Why provide a description of your research data?
Describing research data with documentation helps ensure the meaning or significance of your data remains clear over time.
- Help yourself understand your dataset: you may be very familiar with your dataset in the collection stage, but the chances are slim that over time you will still remember that the variable "sglmemgp" means "single member group," for example, or what the exact algorithm was that you used to transform a variable or create a derived one.
- Help others understand your dataset: other scholars may want to examine or use your data to understand your findings, verify your findings, review your submitted publication, replicate your results, or design a similar study. Documentation makes the significance of research data clear for individuals not involved in the research project themselves.
More details are available in our recorded workshop "Organize Your Research Data Part 1: Documentation".
Reproducibility
Reproducibility in a research context refers to the ability of independent researchers to reproduce a given result (using the original data from the study being tested) and produce the same result. This is slightly different from "replicability," where the original study is tested by independent researchers who use the same methodology and criteria but with new data collected.
Promoting reproducibility in the area of research plays an important role in ensuring that current and future work is grounded on solid research whose results have been independently verified. In addition, a number of journal publishers and research funding agencies are increasingly requiring that research data be structured and shared in an open manner that facilitates subsequent reproducibility.
Types of documentation
Metadata
Metadata is "data about data." It is the information necessary to make your data findable and understandable in an online archive or data repository.
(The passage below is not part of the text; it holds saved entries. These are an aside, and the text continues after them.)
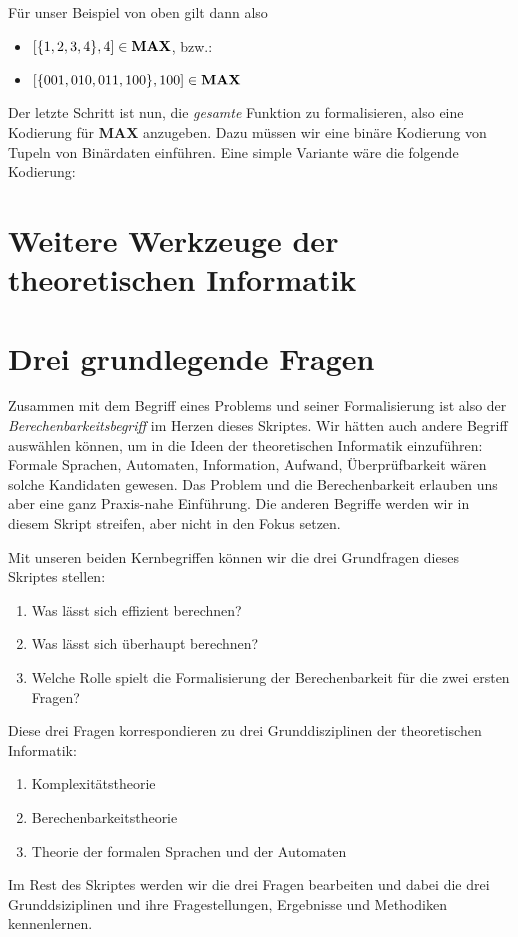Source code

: \noindent
Für unser Beispiel von oben gilt dann also
\begin{itemize}
    \item $[\{1,2,3,4\},4] \in \bf{MAX}$, bzw.:
    \item $[\{001, 010, 011, 100\}, 100] \in \bf{MAX}$
\end{itemize}

Der letzte Schritt ist nun, die \emph{gesamte} Funktion zu formalisieren, also eine Kodierung
für \textbf{MAX} anzugeben.
Dazu müssen wir eine binäre Kodierung von Tupeln von Binärdaten einführen.
Eine simple Variante wäre die folgende Kodierung:

\section{Weitere Werkzeuge der theoretischen Informatik}

\section{Drei grundlegende Fragen}
Zusammen mit dem Begriff eines Problems und seiner Formalisierung ist also der
\emph{Berechenbarkeitsbegriff} im Herzen dieses Skriptes.
Wir hätten auch andere Begriff auswählen können, um in die Ideen der theoretischen Informatik einzuführen:
Formale Sprachen, Automaten, Information, Aufwand, Überprüfbarkeit wären solche Kandidaten gewesen.
Das Problem und die Berechenbarkeit erlauben uns aber eine ganz Praxis-nahe Einführung.
Die anderen Begriffe werden wir in diesem Skript streifen, aber nicht in den Fokus setzen.

Mit unseren beiden Kernbegriffen können wir die drei Grundfragen dieses Skriptes stellen:
\begin{enumerate}
    \item Was lässt sich effizient berechnen?
    \item Was lässt sich überhaupt berechnen?
    \item Welche Rolle spielt die Formalisierung der Berechenbarkeit für die zwei ersten Fragen?
\end{enumerate}

Diese drei Fragen korrespondieren zu drei Grunddisziplinen der theoretischen Informatik:
\begin{enumerate}
    \item Komplexitätstheorie
    \item Berechenbarkeitstheorie
    \item Theorie der formalen Sprachen und der Automaten
\end{enumerate}

Im Rest des Skriptes werden wir die drei Fragen bearbeiten und
dabei die drei Grunddsiziplinen und ihre Fragestellungen, Ergebnisse und Methodiken kennenlernen.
Describing your data well ensures that it remains usable over time. Using established metadata standards will help preserve your data, and make it discoverable, citable, and ready-to-use by others.
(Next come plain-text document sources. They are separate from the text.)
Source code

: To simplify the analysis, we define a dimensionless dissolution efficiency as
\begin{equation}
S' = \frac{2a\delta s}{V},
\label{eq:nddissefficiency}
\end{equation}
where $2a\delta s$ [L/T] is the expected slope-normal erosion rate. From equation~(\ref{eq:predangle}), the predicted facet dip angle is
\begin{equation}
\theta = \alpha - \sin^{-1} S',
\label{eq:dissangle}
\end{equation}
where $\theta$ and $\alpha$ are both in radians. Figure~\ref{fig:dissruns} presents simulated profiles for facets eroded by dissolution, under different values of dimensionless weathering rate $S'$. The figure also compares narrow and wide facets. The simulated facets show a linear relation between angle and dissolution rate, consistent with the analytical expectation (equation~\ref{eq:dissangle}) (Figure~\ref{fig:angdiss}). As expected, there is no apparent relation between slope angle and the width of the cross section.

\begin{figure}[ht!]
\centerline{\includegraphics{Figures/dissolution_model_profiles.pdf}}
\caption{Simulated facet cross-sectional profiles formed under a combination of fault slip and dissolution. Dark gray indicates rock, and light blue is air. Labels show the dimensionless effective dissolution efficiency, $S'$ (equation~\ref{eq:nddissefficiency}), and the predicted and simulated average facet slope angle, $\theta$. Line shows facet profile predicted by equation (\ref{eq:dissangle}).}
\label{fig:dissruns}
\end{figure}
Metadata can be descriptive, structural or administrative in nature:
- Descriptive metadata provides basic details about an object or data, including key elements such as object title, creator, keywords, and abstract or summary.
- Administrative metadata supplies information about an object’s management history, including its creation date, copyright permissions, and provenance or history.
- Structural metadata describes how objects are related to one another, helping users navigate research data by making the sequence, format, and structure of research objects clear.
Metadata can be stored simply as a spreadsheet or a plain text document containing the elements chosen to describe your data. You may also choose to embed your metadata into the data file itself.
Metadata standards
Standards vary by discipline and reflect the requirements necessary for accurately describing the data. These standards govern qualities like required fields and level of detail provided in the metadata. Choose a standard that is commonly used in your discipline or for the type of data you will be creating.
The Digital Curation Centre website has a searchable list of metadata standards organized by discipline as well as metadata recommendations for certain use cases and links to tools for creating and organizing metadata.
Data dictionaries
A data dictionary is used to define variable names, allowed values, units, and abbreviations found in your data. This information can be stored as a spreadsheet with columns for the variable name as given in the data, a description of what it is, the type of value (i.e., numeric, date, text), and allowed values (e.g. a particular value or date range). The data dictionary should also include how missing values are represented (e.g. NA or blank). This can help researchers in the future to better understand your data and can help you when cleaning and analyzing the data.
For more information, see the Open Science Framework's guide to creating a data dictionary and find more examples from the U.S. Geological Survey (USGS).
Codebooks
A codebook describes the nature of data collection for a study and describes the resulting data from any survey instruments. A codebook includes information about the study such as the methodology, time frame, scope, and population size. Codebooks also include descriptions of each variable, what the exact survey questions for them were, and the levels of each response. Summary statistics may also be included.
For more information, see the DDI Alliance's Marked-up Codebook examples and "What is a Codebook?" from ICPSR.
ReadMe text files
A ReadMe is typically a plain text file which includes information about the dataset such as the title, date(s) and location of collection, license, version, and variable definitions. It should also include the name and contact information of the principal investigator or other contact person. A ReadMe can be created for a single data file or for multiple data files related to the same research project.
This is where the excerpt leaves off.